--- Input records ---

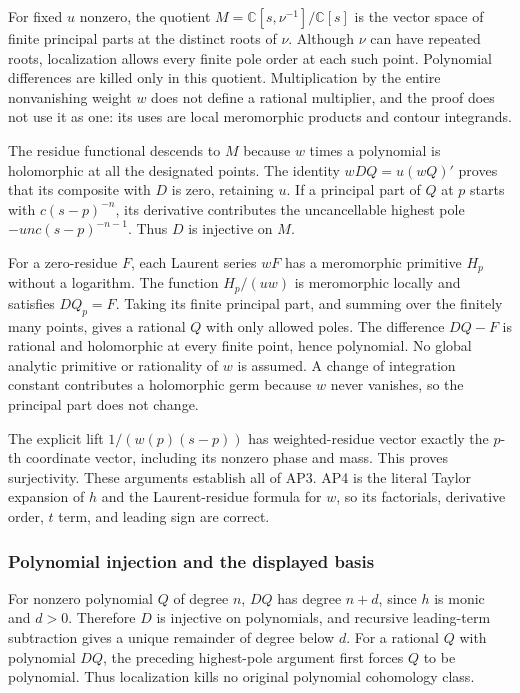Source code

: For fixed \(u\) nonzero, the quotient \(M=\mathbb C[s,\nu^{-1}]/\mathbb C[s]\) is the vector space of finite principal parts at the distinct roots of \(\nu\). Although \(\nu\) can have repeated roots, localization allows every finite pole order at each such point. Polynomial differences are killed only in this quotient. Multiplication by the entire nonvanishing weight \(w\) does not define a rational multiplier, and the proof does not use it as one: its uses are local meromorphic products and contour integrands.

The residue functional descends to \(M\) because \(w\) times a polynomial is holomorphic at all the designated points. The identity \(w DQ=u(wQ)'\) proves that its composite with \(D\) is zero, retaining \(u\). If a principal part of \(Q\) at \(p\) starts with \(c(s-p)^{-n}\), its derivative contributes the uncancellable highest pole \(-u n c(s-p)^{-n-1}\). Thus \(D\) is injective on \(M\).

For a zero-residue \(F\), each Laurent series \(wF\) has a meromorphic primitive \(H_p\) without a logarithm. The function \(H_p/(u w)\) is meromorphic locally and satisfies \(DQ_p=F\). Taking its finite principal part, and summing over the finitely many points, gives a rational \(Q\) with only allowed poles. The difference \(DQ-F\) is rational and holomorphic at every finite point, hence polynomial. No global analytic primitive or rationality of \(w\) is assumed. A change of integration constant contributes a holomorphic germ because \(w\) never vanishes, so the principal part does not change.

The explicit lift \(1/(w(p)(s-p))\) has weighted-residue vector exactly the \(p\)-th coordinate vector, including its nonzero phase and mass. This proves surjectivity. These arguments establish all of AP3. AP4 is the literal Taylor expansion of \(h\) and the Laurent-residue formula for \(w\), so its factorials, derivative order, \(t\) term, and leading sign are correct.

\subsubsection{Polynomial injection and the displayed basis}\label{endpoint-analytic_pole_review--polynomial-injection-and-the-displayed-basis}

For nonzero polynomial \(Q\) of degree \(n\), \(DQ\) has degree \(n+d\), since \(h\) is monic and \(d>0\). Therefore \(D\) is injective on polynomials, and recursive leading-term subtraction gives a unique remainder of degree below \(d\). For a rational \(Q\) with polynomial \(DQ\), the preceding highest-pole argument first forces \(Q\) to be polynomial. Thus localization kills no original polynomial cohomology class.

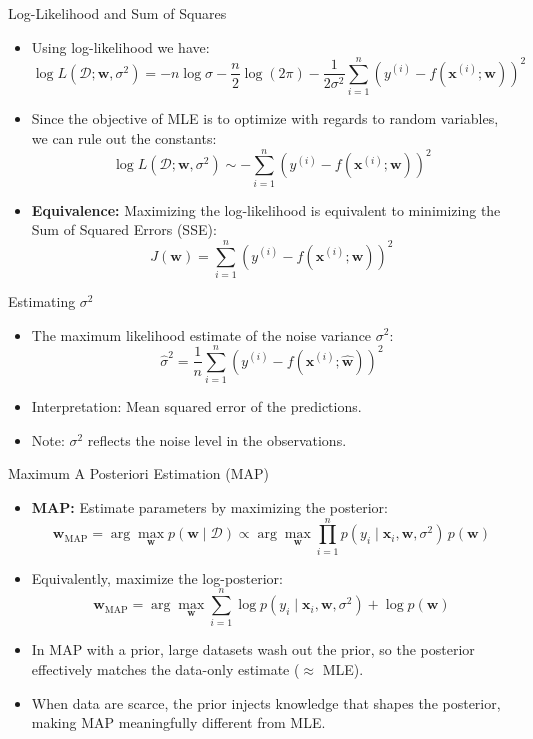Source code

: \documentclass[serif, aspectratio=169]{beamer}
\begin{document}
\begin{frame}{Log-Likelihood and Sum of Squares}
    \begin{itemize}
        \item Using log-likelihood we have:
        \[
        \log L(\mathcal{D}; \mathbf{w}, \sigma^2) = -n \log \sigma - \frac{n}{2} \log(2\pi) - \frac{1}{2\sigma^2} \sum_{i=1}^n (y^{(i)} - f(\mathbf{x}^{(i)}; \mathbf{w}))^2
        \]
        \item Since the objective of MLE is to optimize with regards to random variables, we can rule out the constants:
        \[
        \log L(\mathcal{D}; \mathbf{w}, \sigma^2) \sim - \sum_{i=1}^n (y^{(i)} - f(\mathbf{x}^{(i)}; \mathbf{w}))^2
        \]
        \item \textbf{Equivalence:} Maximizing the log-likelihood is equivalent to minimizing the Sum of Squared Errors (SSE):
        \[
        J(\mathbf{w}) = \sum_{i=1}^n (y^{(i)} - f(\mathbf{x}^{(i)}; \mathbf{w}))^2
        \]
    \end{itemize}
\end{frame}

\begin{frame}{Estimating \( \sigma^2 \)}
    \begin{itemize}
        \item The maximum likelihood estimate of the noise variance \( \sigma^2 \):
        \[
        \hat{\sigma}^2 = \frac{1}{n} \sum_{i=1}^n \left( y^{(i)} - f(\mathbf{x}^{(i)}; \hat{\mathbf{w}}) \right)^2
        \]
        \item Interpretation: Mean squared error of the predictions.
        \item Note: \( \sigma^2 \) reflects the noise level in the observations.
    \end{itemize}
\end{frame}

\begin{frame}{Maximum A Posteriori Estimation (MAP)}
    \begin{itemize}
        \item \textbf{MAP:} Estimate parameters by maximizing the posterior:
        \[
            \mathbf{w}_{\text{MAP}}
            = \arg\max_{\mathbf{w}}  p(\mathbf{w}\mid \mathcal{D})
            \propto \arg\max_{\mathbf{w}}  \prod_{i=1}^n p(y_i\mid \mathbf{x}_i,\mathbf{w},\sigma^2)\, p(\mathbf{w})
        \]
        \item Equivalently, maximize the log-posterior:
        \[
            \mathbf{w}_{\text{MAP}}
            = \arg\max_{\mathbf{w}}  \sum_{i=1}^n \log p(y_i\mid \mathbf{x}_i,\mathbf{w},\sigma^2) + \log p(\mathbf{w})
        \]
        \item
        In MAP with a prior, large datasets wash out the prior, so the posterior effectively matches the data-only estimate (\(\approx\) MLE).

        \item When data are scarce, the prior injects knowledge that shapes the posterior, making MAP meaningfully different from MLE.
    \end{itemize}
\end{frame}
\end{document}
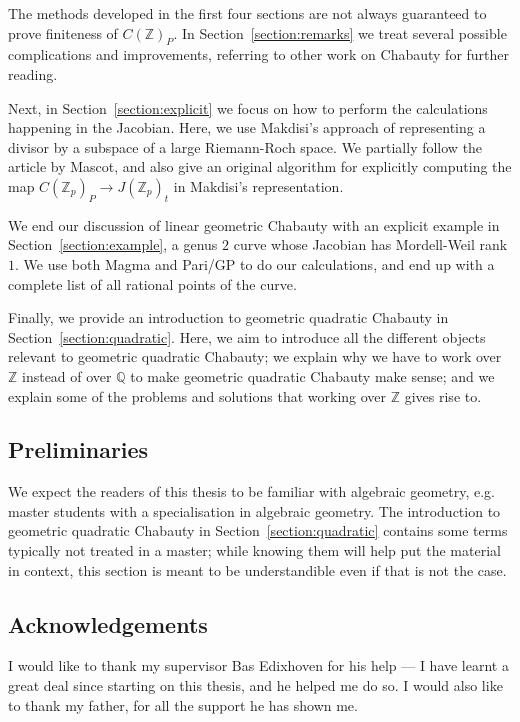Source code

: \documentclass[12pt]{article}
\newcommand{\Z}{\mathbb{Z}}
\newcommand{\Q}{\mathbb{Q}}
\theoremstyle{plain}
\theoremstyle{definition}
\theoremstyle{remark}
\begin{document}
The methods developed in the first four sections are not always guaranteed to prove finiteness of $C(\Z)_P$. In Section~\ref{section:remarks} we treat several possible complications and improvements, referring to other work on Chabauty for further reading.

Next, in Section~\ref{section:explicit} we focus on how to perform the calculations happening in the Jacobian. Here, we use Makdisi's approach of representing a divisor by a subspace of a large Riemann-Roch space. We partially follow the article \cite{mascot18} by Mascot, and also give an original algorithm for explicitly computing the map $C(\Z_p)_P \to J(\Z_p)_t$ in Makdisi's representation.

We end our discussion of linear geometric Chabauty with an explicit example in Section~\ref{section:example}, a genus $2$ curve whose Jacobian has Mordell-Weil rank $1$. We use both Magma and Pari/GP to do our calculations, and end up with a complete list of all rational points of the curve.

Finally, we provide an introduction to geometric quadratic Chabauty in Section~\ref{section:quadratic}. Here, we aim to introduce all the different objects relevant to geometric quadratic Chabauty; we explain why we have to work over $\Z$ instead of over $\Q$ to make geometric quadratic Chabauty make sense; and we explain some of the problems and solutions that working over $\Z$ gives rise to.

\subsection{Preliminaries}
We expect the readers of this thesis to be familiar with algebraic geometry, e.g. master students with a specialisation in algebraic geometry. The introduction to geometric quadratic Chabauty in Section~\ref{section:quadratic} contains some terms typically not treated in a master; while knowing them will help put the material in context, this section is meant to be understandible even if that is not the case.

\subsection{Acknowledgements}
I would like to thank my supervisor Bas Edixhoven for his help --- I have learnt a great deal since starting on this thesis, and he helped me do so. I would also like to thank my father, for all the support he has shown me.
\end{document}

--- Task goal ---
Copy out every line from the data above that has "localization" in it.

--- Answer box ---
: For fixed \(u\) nonzero, the quotient \(M=\mathbb C[s,\nu^{-1}]/\mathbb C[s]\) is the vector space of finite principal parts at the distinct roots of \(\nu\). Although \(\nu\) can have repeated roots, localization allows every finite pole order at each such point. Polynomial differences are killed only in this quotient. Multiplication by the entire nonvanishing weight \(w\) does not define a rational multiplier, and the proof does not use it as one: its uses are local meromorphic products and contour integrands.
For nonzero polynomial \(Q\) of degree \(n\), \(DQ\) has degree \(n+d\), since \(h\) is monic and \(d>0\). Therefore \(D\) is injective on polynomials, and recursive leading-term subtraction gives a unique remainder of degree below \(d\). For a rational \(Q\) with polynomial \(DQ\), the preceding highest-pole argument first forces \(Q\) to be polynomial. Thus localization kills no original polynomial cohomology class.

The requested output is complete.